#### ENTRIES SUPPLIED:

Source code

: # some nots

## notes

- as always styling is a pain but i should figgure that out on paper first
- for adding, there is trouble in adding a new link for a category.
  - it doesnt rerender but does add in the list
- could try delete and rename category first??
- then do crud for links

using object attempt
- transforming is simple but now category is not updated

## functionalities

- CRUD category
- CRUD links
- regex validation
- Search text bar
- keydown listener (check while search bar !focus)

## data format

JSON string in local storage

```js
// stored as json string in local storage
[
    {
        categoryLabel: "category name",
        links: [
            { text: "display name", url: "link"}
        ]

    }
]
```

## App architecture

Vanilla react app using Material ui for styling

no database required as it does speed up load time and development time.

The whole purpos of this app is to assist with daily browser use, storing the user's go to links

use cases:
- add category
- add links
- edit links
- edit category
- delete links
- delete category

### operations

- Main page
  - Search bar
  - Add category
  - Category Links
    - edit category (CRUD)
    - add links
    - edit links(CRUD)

#### THE TASK:
Of all the entries above, retype exactly the lines from the line with "no database required" to the line with "### operations", both included, and no others.

#### THE ANSWER:
no database required as it does speed up load time and development time.

The whole purpos of this app is to assist with daily browser use, storing the user's go to links

use cases:
- add category
- add links
- edit links
- edit category
- delete links
- delete category

### operations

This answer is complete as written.